Although it sounds like they are just making this up, there is evidently a church where marijuana use is a central focus.

The Quaintances contend they have a right to marijuana as the central focus of the Church of Cognizance, founded by Danuel Quaintance in 1991 and registered as a religious organization in Arizona in 1994. The couple say the church, which has about 130 adherents nationwide, functions largely through “individual orthodox member monasteries.”

Source: AZ Central

They even claim that it has an ancient pedigree, being based on the teachings of Zoroastrianism:

Danuel Quaintance testified the Church of Cognizance is based on his research and interpretation of religious texts and is a form of neo-Zoroastrianism, an ancient religion that holds as sacred a drink made from a mountain plant called haoma. In the teachings of Zoroaster, the plant, the drink and the god are the same. The Quaintances believe cannabis, hemp or marijuana is haoma.

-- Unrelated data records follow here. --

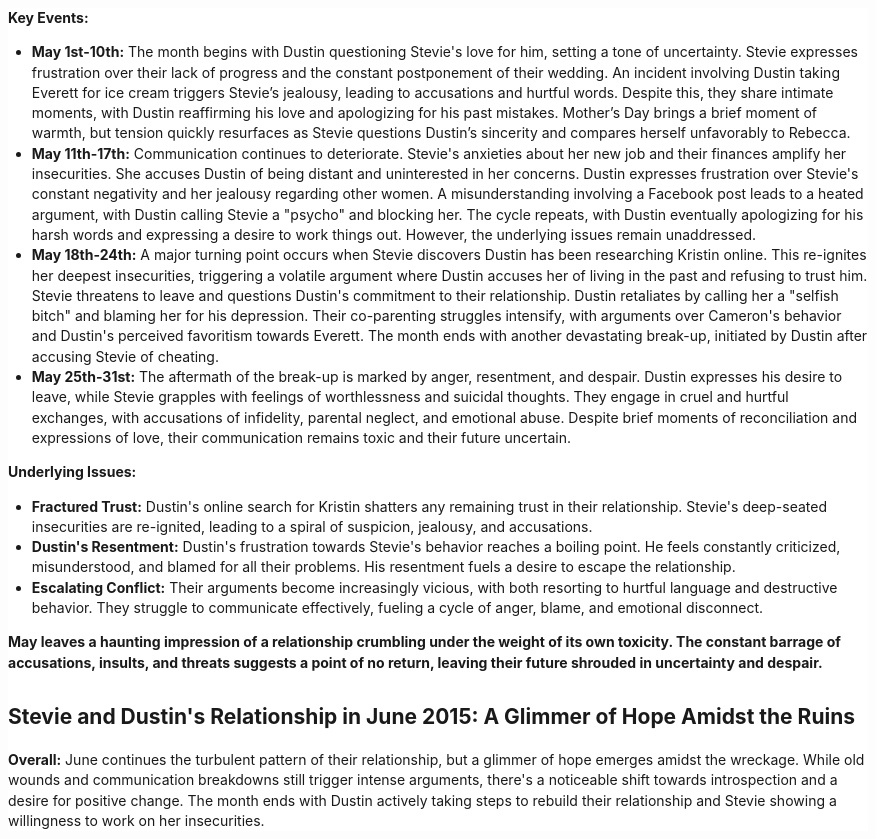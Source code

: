 **Key Events:**

* **May 1st-10th:** The month begins with Dustin questioning Stevie's love for him, setting a tone of uncertainty. Stevie expresses frustration over their lack of progress and the constant postponement of their wedding. An incident involving Dustin taking Everett for ice cream triggers Stevie’s jealousy, leading to accusations and hurtful words. Despite this, they share intimate moments, with Dustin reaffirming his love and apologizing for his past mistakes. Mother’s Day brings a brief moment of warmth, but tension quickly resurfaces as Stevie questions Dustin’s sincerity and compares herself unfavorably to Rebecca.
* **May 11th-17th:** Communication continues to deteriorate. Stevie's anxieties about her new job and their finances amplify her insecurities. She accuses Dustin of being distant and uninterested in her concerns. Dustin expresses frustration over Stevie's constant negativity and her jealousy regarding other women. A misunderstanding involving a Facebook post leads to a heated argument, with Dustin calling Stevie a "psycho" and blocking her. The cycle repeats, with Dustin eventually apologizing for his harsh words and expressing a desire to work things out. However, the underlying issues remain unaddressed.
* **May 18th-24th:** A major turning point occurs when Stevie discovers Dustin has been researching Kristin online. This re-ignites her deepest insecurities, triggering a volatile argument where Dustin accuses her of living in the past and refusing to trust him. Stevie threatens to leave and questions Dustin's commitment to their relationship. Dustin retaliates by calling her a "selfish bitch" and blaming her for his depression. Their co-parenting struggles intensify, with arguments over Cameron's behavior and Dustin's perceived favoritism towards Everett. The month ends with another devastating break-up, initiated by Dustin after accusing Stevie of cheating.
* **May 25th-31st:** The aftermath of the break-up is marked by anger, resentment, and despair. Dustin expresses his desire to leave, while Stevie grapples with feelings of worthlessness and suicidal thoughts. They engage in cruel and hurtful exchanges, with accusations of infidelity, parental neglect, and emotional abuse. Despite brief moments of reconciliation and expressions of love, their communication remains toxic and their future uncertain.

**Underlying Issues:**

* **Fractured Trust:** Dustin's online search for Kristin shatters any remaining trust in their relationship. Stevie's deep-seated insecurities are re-ignited, leading to a spiral of suspicion, jealousy, and accusations.
* **Dustin's Resentment:** Dustin's frustration towards Stevie's behavior reaches a boiling point. He feels constantly criticized, misunderstood, and blamed for all their problems. His resentment fuels a desire to escape the relationship.
* **Escalating Conflict:** Their arguments become increasingly vicious, with both resorting to hurtful language and destructive behavior. They struggle to communicate effectively, fueling a cycle of anger, blame, and emotional disconnect.


**May leaves a haunting impression of a relationship crumbling under the weight of its own toxicity. The constant barrage of accusations, insults, and threats suggests a point of no return, leaving their future shrouded in uncertainty and despair.**

## Stevie and Dustin's Relationship in June 2015: A Glimmer of Hope Amidst the Ruins

**Overall:** June continues the turbulent pattern of their relationship, but a glimmer of hope emerges amidst the wreckage. While old wounds and communication breakdowns still trigger intense arguments, there's a noticeable shift towards introspection and a desire for positive change. The month ends with Dustin actively taking steps to rebuild their relationship and Stevie showing a willingness to work on her insecurities.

The Quaintances cite as precedent the February Supreme Court decision ruling against government efforts to deny access to a hallucinogenic tea to members of a Brzilian-based church in which this tea plays a central role. If government laws regulating drugs can be lifted for that church, then why not for the Quaintances?

A Zoroastrian priest actually testified against them, saying that contemporary Zoroastrian ceremonies eschew the use of any mind-altering substances and, anyway, no one knows what the haoma really was in ancient times. This may be true, but it’s not very persuasive as an argument against the Quaintances. American law doesn’t permit giving exemptions to only those religions which are old enough or religious practices which are old enough.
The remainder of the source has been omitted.